One of Avista's greatest benefits is that it has access to a strong portfolio of renewable and clean energy generation sources, of which, the most significant one is hydro-power. The following illustration is from Avista's BMO Capital Markets Presentation, and it shows where Avista's diverse mix of power generation capabilities come from.
Avista's portfolio composition is significant for two reasons in particular:
- As a resident of the area, I know Avista is able to provide some of the cheapest rates in the United States.
- As states push for cleaner energy, Avista is already ahead of the pack by exceeding Washington State's 15% Renewable Portfolio Standard for the next 20 years.
I want to expand on the second reason, because it is important to understand why this is such an advantage for Avista. In recent years, we have seen a significant push by states to reduce energy output from sources like coal that are considered "dirty" or environmentally unfriendly.

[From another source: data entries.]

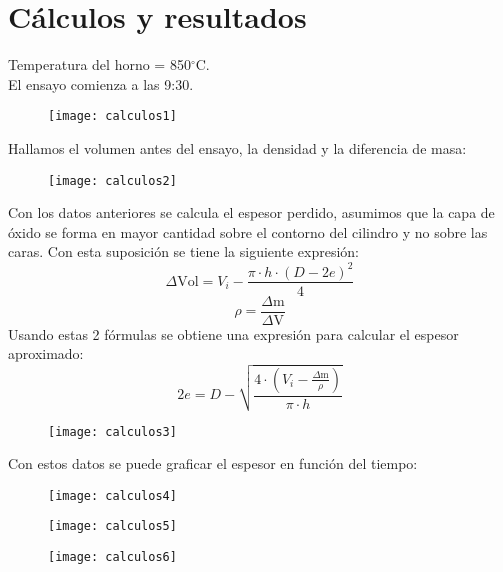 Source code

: \documentclass[a4paper,12pt]{report}
\begin{document}
\chapter{Cálculos y resultados}
Temperatura del horno = 850$^{\circ}$C.\\
El ensayo comienza a las 9:30.
\begin{figure}[H]
\begin{center}
\texttt{[image: calculos1]}
\end{center}
\end{figure}
\newpage
Hallamos el volumen antes del ensayo, la densidad y la diferencia de masa:
\begin{figure}[H]
\begin{center}
\texttt{[image: calculos2]}
\end{center}
\end{figure}
Con los datos anteriores se calcula el espesor perdido, asumimos que la capa de óxido se forma en mayor cantidad sobre el contorno del cilindro y no sobre las caras. Con esta suposición se tiene la siguiente expresión:
$$
\Delta\mathrm{Vol} = V_{i} - \frac{\pi \cdot h\cdot (D-2e)^{2}}{4}
$$
$$
\rho = \frac{\Delta \mathrm{m}}{\Delta \mathrm{V}}
$$
Usando estas 2 fórmulas se obtiene una expresión para calcular el espesor aproximado:
$$
2e = D - \sqrt{\frac{4 \cdot \left( V_{i}-\frac{\Delta \mathrm{m}}{\rho} \right)}{\pi \cdot h}}
$$
\begin{figure}[H]
\begin{center}
\texttt{[image: calculos3]}
\end{center}
\end{figure}
Con estos datos se puede graficar el espesor en función del tiempo:
\begin{figure}[H]
\begin{center}
\texttt{[image: calculos4]}
\end{center}
\end{figure}
\begin{figure}[H]
\begin{center}
\texttt{[image: calculos5]}
\end{center}
\end{figure}
\begin{figure}[H]
\begin{center}
\texttt{[image: calculos6]}
\end{center}
\end{figure}
\end{document}
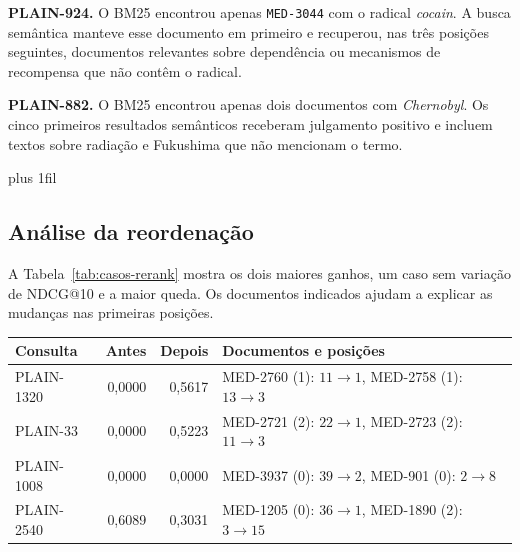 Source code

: \documentclass[12pt]{article}
\begin{document}
\begin{minipage}{\linewidth}
\textbf{PLAIN-924.} O BM25 encontrou apenas \texttt{MED-3044} com o radical
\textit{cocain}. A busca semântica manteve esse documento em primeiro e
recuperou, nas três posições seguintes, documentos relevantes sobre
dependência ou mecanismos de recompensa que não contêm o radical.

\textbf{PLAIN-882.} O BM25 encontrou apenas dois documentos com
\textit{Chernobyl}. Os cinco primeiros resultados semânticos receberam
julgamento positivo e incluem textos sobre radiação e Fukushima que não
mencionam o termo.
\end{minipage}
\par\nobreak
\vskip 0pt plus 1fil\relax
{}

\subsection{Análise da reordenação}

\noindent\begin{minipage}{\linewidth}
A Tabela~\ref{tab:casos-rerank} mostra os dois maiores ganhos, um caso
sem variação de NDCG@10 e a maior queda. Os documentos indicados ajudam
a explicar as mudanças nas primeiras posições.

{%
\centering
\small
{}
\label{tab:casos-rerank}
\begin{tabular}{@{}lrrl@{}}
\toprule
Consulta & Antes & Depois & Documentos e posições \\
\midrule
PLAIN-1320 & 0,0000 & 0,5617 & MED-2760 (1): \(11\to1\), MED-2758 (1): \(13\to3\) \\
PLAIN-33   & 0,0000 & 0,5223 & MED-2721 (2): \(22\to1\), MED-2723 (2): \(11\to3\) \\
PLAIN-1008 & 0,0000 & 0,0000 & MED-3937 (0): \(39\to2\), MED-901 (0): \(2\to8\) \\
PLAIN-2540 & 0,6089 & 0,3031 & MED-1205 (0): \(36\to1\), MED-1890 (2): \(3\to15\) \\
\bottomrule
\end{tabular}
\par}
\end{minipage}
\par\medskip
\end{document}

Natural gas has been extremely beneficial to many utilities because it is the only readily available source that can actually displace the output of coal-fired power plants at this point in time. Although the Eastern side of Washington tends to be less focused on environmental policy, they are still subject to the laws created in Olympia. With Seattle's focus being on environmental impact, we can expect that it is only a matter of time before their agenda becomes Avista's agenda. It's not just Seattle that has emphasized a desire for cleaner alternatives, because all across the United States we have seen a drop in electricity production from coal-fired power plants. The following statistics are from an article in The Economist regarding the changes in energy generation trends in the United States:
- In 2005, Coal was responsible for 51% of US power generation, 19% nuclear, 18% natural gas, and hydro-power was 7%. (Renewables like solar and wind were so negligible that they were not measured).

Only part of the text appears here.